» YOUR GOAL: Retype the records that come next, word for word.

» ENTRIES PROVIDED:
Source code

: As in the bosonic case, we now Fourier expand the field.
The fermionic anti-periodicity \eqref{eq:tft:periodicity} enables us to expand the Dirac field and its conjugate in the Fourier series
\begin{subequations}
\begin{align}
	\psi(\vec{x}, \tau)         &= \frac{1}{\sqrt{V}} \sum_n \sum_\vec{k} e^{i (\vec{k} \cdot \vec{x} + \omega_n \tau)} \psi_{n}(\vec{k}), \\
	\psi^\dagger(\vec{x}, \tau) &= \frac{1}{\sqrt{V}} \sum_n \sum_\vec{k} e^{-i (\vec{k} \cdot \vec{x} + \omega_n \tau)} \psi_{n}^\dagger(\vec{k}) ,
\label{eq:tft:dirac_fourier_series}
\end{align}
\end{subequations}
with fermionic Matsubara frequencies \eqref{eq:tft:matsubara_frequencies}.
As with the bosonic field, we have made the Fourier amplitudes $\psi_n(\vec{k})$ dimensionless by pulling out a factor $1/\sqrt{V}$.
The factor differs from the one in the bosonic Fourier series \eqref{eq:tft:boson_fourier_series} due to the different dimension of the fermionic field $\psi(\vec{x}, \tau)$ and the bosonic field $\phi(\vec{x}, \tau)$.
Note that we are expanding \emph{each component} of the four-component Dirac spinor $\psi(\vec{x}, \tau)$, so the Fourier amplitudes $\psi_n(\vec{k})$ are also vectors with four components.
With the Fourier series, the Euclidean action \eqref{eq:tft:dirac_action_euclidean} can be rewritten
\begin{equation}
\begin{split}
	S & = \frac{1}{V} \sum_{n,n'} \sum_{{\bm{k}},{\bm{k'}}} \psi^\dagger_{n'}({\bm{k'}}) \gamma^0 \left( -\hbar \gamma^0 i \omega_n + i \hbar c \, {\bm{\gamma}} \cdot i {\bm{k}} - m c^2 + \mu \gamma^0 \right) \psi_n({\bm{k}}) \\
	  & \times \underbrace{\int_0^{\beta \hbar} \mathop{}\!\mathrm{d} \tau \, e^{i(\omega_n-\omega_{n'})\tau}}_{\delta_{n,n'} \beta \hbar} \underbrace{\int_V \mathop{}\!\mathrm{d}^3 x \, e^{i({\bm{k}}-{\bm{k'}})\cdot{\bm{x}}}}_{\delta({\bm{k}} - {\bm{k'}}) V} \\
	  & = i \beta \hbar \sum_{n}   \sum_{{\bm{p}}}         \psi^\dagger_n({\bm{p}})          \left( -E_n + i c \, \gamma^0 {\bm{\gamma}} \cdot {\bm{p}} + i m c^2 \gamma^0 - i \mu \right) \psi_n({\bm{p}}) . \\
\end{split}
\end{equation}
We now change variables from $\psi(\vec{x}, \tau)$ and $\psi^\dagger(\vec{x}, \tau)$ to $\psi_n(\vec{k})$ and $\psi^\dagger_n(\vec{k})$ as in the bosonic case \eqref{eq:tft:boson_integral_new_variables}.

» SOLUTION:
Source code

: As in the bosonic case, we now Fourier expand the field.
The fermionic anti-periodicity \eqref{eq:tft:periodicity} enables us to expand the Dirac field and its conjugate in the Fourier series
\begin{subequations}
\begin{align}
	\psi(\vec{x}, \tau)         &= \frac{1}{\sqrt{V}} \sum_n \sum_\vec{k} e^{i (\vec{k} \cdot \vec{x} + \omega_n \tau)} \psi_{n}(\vec{k}), \\
	\psi^\dagger(\vec{x}, \tau) &= \frac{1}{\sqrt{V}} \sum_n \sum_\vec{k} e^{-i (\vec{k} \cdot \vec{x} + \omega_n \tau)} \psi_{n}^\dagger(\vec{k}) ,
\label{eq:tft:dirac_fourier_series}
\end{align}
\end{subequations}
with fermionic Matsubara frequencies \eqref{eq:tft:matsubara_frequencies}.
As with the bosonic field, we have made the Fourier amplitudes $\psi_n(\vec{k})$ dimensionless by pulling out a factor $1/\sqrt{V}$.
The factor differs from the one in the bosonic Fourier series \eqref{eq:tft:boson_fourier_series} due to the different dimension of the fermionic field $\psi(\vec{x}, \tau)$ and the bosonic field $\phi(\vec{x}, \tau)$.
Note that we are expanding \emph{each component} of the four-component Dirac spinor $\psi(\vec{x}, \tau)$, so the Fourier amplitudes $\psi_n(\vec{k})$ are also vectors with four components.
With the Fourier series, the Euclidean action \eqref{eq:tft:dirac_action_euclidean} can be rewritten
\begin{equation}
\begin{split}
	S & = \frac{1}{V} \sum_{n,n'} \sum_{{\bm{k}},{\bm{k'}}} \psi^\dagger_{n'}({\bm{k'}}) \gamma^0 \left( -\hbar \gamma^0 i \omega_n + i \hbar c \, {\bm{\gamma}} \cdot i {\bm{k}} - m c^2 + \mu \gamma^0 \right) \psi_n({\bm{k}}) \\
	  & \times \underbrace{\int_0^{\beta \hbar} \mathop{}\!\mathrm{d} \tau \, e^{i(\omega_n-\omega_{n'})\tau}}_{\delta_{n,n'} \beta \hbar} \underbrace{\int_V \mathop{}\!\mathrm{d}^3 x \, e^{i({\bm{k}}-{\bm{k'}})\cdot{\bm{x}}}}_{\delta({\bm{k}} - {\bm{k'}}) V} \\
	  & = i \beta \hbar \sum_{n}   \sum_{{\bm{p}}}         \psi^\dagger_n({\bm{p}})          \left( -E_n + i c \, \gamma^0 {\bm{\gamma}} \cdot {\bm{p}} + i m c^2 \gamma^0 - i \mu \right) \psi_n({\bm{p}}) . \\
\end{split}
\end{equation}
We now change variables from $\psi(\vec{x}, \tau)$ and $\psi^\dagger(\vec{x}, \tau)$ to $\psi_n(\vec{k})$ and $\psi^\dagger_n(\vec{k})$ as in the bosonic case \eqref{eq:tft:boson_integral_new_variables}.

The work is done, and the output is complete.